CSEAS Tonan Talkが開催されますのでお知らせいたします。

Title: The Middle Classes and Urban Transformation in Asia: A perspective from the Philippines

Speaker: Dr.Michael Pinches(Professor in Anthropology and Sociology at the University of Western Australia and Visiting Professor of Graduate School for International Development and Cooperation, Hiroshima University)

Date: June 5 (Thursday), 2014 12.00-13.30

Venue: Tonan tei (Room No. 201), CSEAS, Inamori Foundation Memorial Building, Kyoto University

Abstract:

Accelerating over much of the past half century, people across Asia have increasingly come to reside and pursue their livelihoods in cities. Once this was seen almost solely through the lens of growing urban poverty and disorder, identified with the growth of squatter settlements and the informal sector. Today though, urbanization in the region is commonly associated with increasing manufacturing employment, and a rapidly expanding consumer middle class which, according to one source, is expected to more than double over the next fifteen years. While bodies like the World Bank and OECD, as well as national governments, celebrate such trends as a measure of development in Asia, research at the local level demonstrates not only the variability and complexity of these trends, but also their often ambiguous and contradictory character for the people experiencing them.

In this paper I explore these latter features of urban middle class formation in reference to cities in the Philippines, emphasizing, in particular, their conflictual social, cultural and spatial dimensions, centred on relations between the middle class and other urban dwellers.The paper focuses especially on the ideology and phenomenon of middle class civil society and its relation to public space.

Boi note:
Michael Pinches is currently professor in Anthropology and Sociology at the University of Western Australia where he has lectured since 1987. Prior to that, he taught at the University of Melbourne, Monash University and the University of New South Wales, also in Australia, and briefly at the University of San Carlos, the Philippines. In addition to extensive undergraduate teaching, he has supervised many postgraduate research theses dealing with topics based in Asia, Australia and Africa.
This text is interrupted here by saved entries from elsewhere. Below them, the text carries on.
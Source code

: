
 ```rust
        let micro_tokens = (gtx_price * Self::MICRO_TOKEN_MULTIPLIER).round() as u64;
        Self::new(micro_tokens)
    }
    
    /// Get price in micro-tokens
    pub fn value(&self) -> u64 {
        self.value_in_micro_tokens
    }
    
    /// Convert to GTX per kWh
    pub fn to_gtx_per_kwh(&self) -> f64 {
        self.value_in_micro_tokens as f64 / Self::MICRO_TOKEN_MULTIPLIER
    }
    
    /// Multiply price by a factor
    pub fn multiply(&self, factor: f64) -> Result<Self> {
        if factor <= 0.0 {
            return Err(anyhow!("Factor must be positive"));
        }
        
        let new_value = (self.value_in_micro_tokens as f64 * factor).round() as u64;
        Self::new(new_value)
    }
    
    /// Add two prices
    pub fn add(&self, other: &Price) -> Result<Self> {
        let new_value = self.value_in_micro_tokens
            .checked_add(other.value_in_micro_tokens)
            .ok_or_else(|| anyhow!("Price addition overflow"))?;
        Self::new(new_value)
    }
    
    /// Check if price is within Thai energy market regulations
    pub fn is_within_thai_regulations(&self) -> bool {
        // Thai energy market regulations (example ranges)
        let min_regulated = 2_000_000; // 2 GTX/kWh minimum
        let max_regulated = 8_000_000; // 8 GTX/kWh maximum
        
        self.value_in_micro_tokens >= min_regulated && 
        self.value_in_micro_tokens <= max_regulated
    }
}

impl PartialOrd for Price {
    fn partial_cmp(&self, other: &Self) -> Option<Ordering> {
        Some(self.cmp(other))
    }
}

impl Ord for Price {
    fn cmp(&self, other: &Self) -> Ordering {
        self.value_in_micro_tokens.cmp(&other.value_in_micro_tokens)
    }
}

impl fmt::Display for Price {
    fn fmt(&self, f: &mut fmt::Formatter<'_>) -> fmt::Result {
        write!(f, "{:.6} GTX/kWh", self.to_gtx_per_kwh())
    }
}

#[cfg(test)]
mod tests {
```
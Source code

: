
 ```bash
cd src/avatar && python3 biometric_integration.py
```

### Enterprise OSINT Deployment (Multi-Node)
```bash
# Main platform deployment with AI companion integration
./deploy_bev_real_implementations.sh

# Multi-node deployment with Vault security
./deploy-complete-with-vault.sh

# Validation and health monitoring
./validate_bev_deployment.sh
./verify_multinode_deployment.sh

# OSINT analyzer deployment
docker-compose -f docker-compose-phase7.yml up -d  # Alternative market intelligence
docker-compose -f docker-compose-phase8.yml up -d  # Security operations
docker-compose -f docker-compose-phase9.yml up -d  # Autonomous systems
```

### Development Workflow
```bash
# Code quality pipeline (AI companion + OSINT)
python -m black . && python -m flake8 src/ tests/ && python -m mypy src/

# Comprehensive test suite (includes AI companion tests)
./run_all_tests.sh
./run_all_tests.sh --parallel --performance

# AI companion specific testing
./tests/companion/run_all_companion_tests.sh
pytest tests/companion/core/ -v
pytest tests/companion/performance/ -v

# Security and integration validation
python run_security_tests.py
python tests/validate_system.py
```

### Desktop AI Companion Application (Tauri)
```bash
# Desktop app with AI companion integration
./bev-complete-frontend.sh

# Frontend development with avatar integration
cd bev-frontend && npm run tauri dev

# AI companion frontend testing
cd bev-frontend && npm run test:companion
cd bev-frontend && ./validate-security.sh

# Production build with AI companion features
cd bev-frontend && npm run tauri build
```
Michael is a long time Philippines specialist whose main fieldwork has been in Manila, Cebu City, Palompon Leyte, all in the Philippines, as well as with Filipino migrants in Perth Australia. His key research and teaching interests focus on the changing character of urban social life and the experience of social inequality. His publications include the edited books Culture and Privilege in Capitalist Asia, London, Routledge(1999) and Wage Labour and Social Change: The Proletariat in Asia and the Pacific. Quezon City: New Day (1992). He is currently working on a number of manuscripts dealing with class and urban space in Manila and Cebu, as well as a smaller project on Filipino migrants in Australia. He is past president and secretary of the Philippine Studies Association of Australia, and serves on the editorial board of Anthropological Forum and international editorial panels for Philippines Studies, Asian Studies and Agham Tao. He has spent periods as a visiting research fellow in: Asian Studies, Columbia University, New York; International Institute of Asian Studies, Leiden; Research School of Pacific and Asian Studies, Australian National University; and Asian Studies, University of Melbourne.